Après avoir fait un détour par la Guadeloupe, la Barbade et les États-Unis, Zamord rappelle quand même que la Guadeloupe est un département français. Il oublie de rappeler que, comme n'importe quel département, la Guadeloupe est soumise aux lois de la République concernant la séparation des Églises et de l’État, et qu'à ce titre, ses institutions, y compris l'Université, doivent rester neutres sur le plan religieux. Les systèmes étasunien et français étant si différents, comment Zamord peut-il opérer une telle comparaison ? Comment comparer la Guadeloupe (400.000 habitants / 8.300 Témoins de Jéhovah / 1 pour 50 habitants, l'une des proportions les plus importantes au monde) avec la Barbade (287.000 habitants / 2400 Témoins de Jéhovah / 1 pour 122) et les États-Unis (331.000.000 d'habitants / 1.243.000 Témoins de Jéhovah / 1 pour 273) ?

 

Christophe Zamord a soutenu sa thèse le 25 novembre 2019 [http://www.theses.fr/2019ANTI0442] dans le cadre de l’École doctorale Milieu insulaire tropical : dynamiques de développement, sociétés, patrimoine et culture dans l'espace Caraïbes-Amériques (Pointe-à Pitre), en partenariat avec le Centre de recherches interdisciplinaires en lettres, langues, arts et sciences humaines (laboratoire Schoelcher, Martinique).
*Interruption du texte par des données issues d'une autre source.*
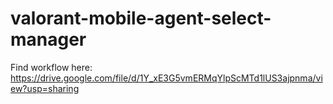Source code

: # valorant-mobile-agent-select-manager

Find workflow here:
https://drive.google.com/file/d/1Y_xE3G5vmERMqYlpScMTd1lUS3ajpnma/view?usp=sharing
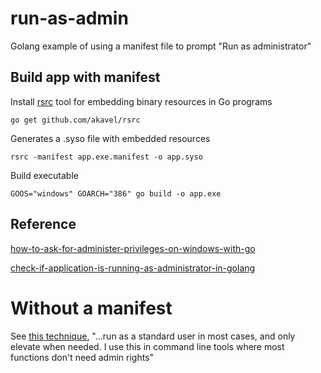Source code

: # run-as-admin
Golang example of using a manifest file to prompt "Run as administrator"

## Build app with manifest

Install [rsrc](https://github.com/akavel/rsrc)
tool for embedding binary resources in Go programs

    go get github.com/akavel/rsrc
    
Generates a .syso file with embedded resources

    rsrc -manifest app.exe.manifest -o app.syso

Build executable

    GOOS="windows" GOARCH="386" go build -o app.exe


## Reference

[how-to-ask-for-administer-privileges-on-windows-with-go](http://stackoverflow.com/questions/31558066/how-to-ask-for-administer-privileges-on-windows-with-go)

[check-if-application-is-running-as-administrator-in-golang](http://stackoverflow.com/questions/27366298/check-if-application-is-running-as-administrator-in-golang)


# Without a manifest

See [this technique](https://stackoverflow.com/a/59147866/639133), "...run as a standard user in most cases, and only elevate when needed. I use this in command line tools where most functions don't need admin rights"

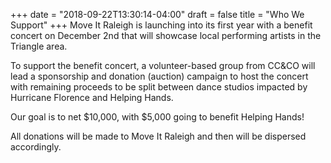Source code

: +++
date = "2018-09-22T13:30:14-04:00"
draft = false
title = "Who We Support"
+++
Move It Raleigh is launching into its first year with a benefit concert on December 2nd that will showcase local performing artists in the Triangle area.

To support the benefit concert, a volunteer-based group from CC&CO will lead a sponsorship and donation (auction) campaign to host the concert with remaining proceeds to be split between dance studios impacted by Hurricane Florence and Helping Hands.

Our goal is to net $10,000, with $5,000 going to benefit Helping Hands!

All donations will be made to Move It Raleigh and then will be dispersed accordingly.
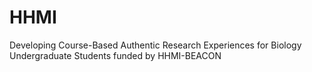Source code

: # HHMI
Developing Course-Based Authentic Research Experiences for Biology Undergraduate Students funded by HHMI-BEACON 
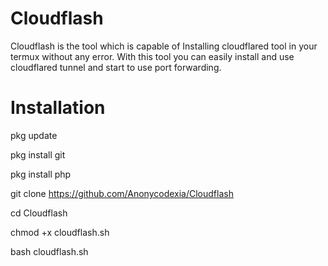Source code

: # Cloudflash
Cloudflash is the tool which is capable of Installing cloudflared tool in your termux without any error. With this tool you can easily install and use cloudflared tunnel and start to use port forwarding.
# Installation

pkg update

pkg install git

pkg install php

git clone https://github.com/Anonycodexia/Cloudflash

cd Cloudflash

chmod +x cloudflash.sh

bash cloudflash.sh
Rien dans le domaine de la recherche des sciences des religions ou de la sociologie religieuse.

 

Son travail rompt singulièrement avec l’École française de recherche en sciences de religions. Zamord préfère citer des sociologues étasuniens tels que Ryan Cragun, Ronald Lawson, Rodney Stark ou Lawrence Iannacone. Aucun de ces sociologues n'est une référence pour les chercheurs français, y compris les plus éminents comme Jean Baubérot ou Régis Dericquebourg, ce dernier étant pourtant spécialisé dans le sujet abordé par cette thèse. Et où est aujourd'hui Christophe Zamord ?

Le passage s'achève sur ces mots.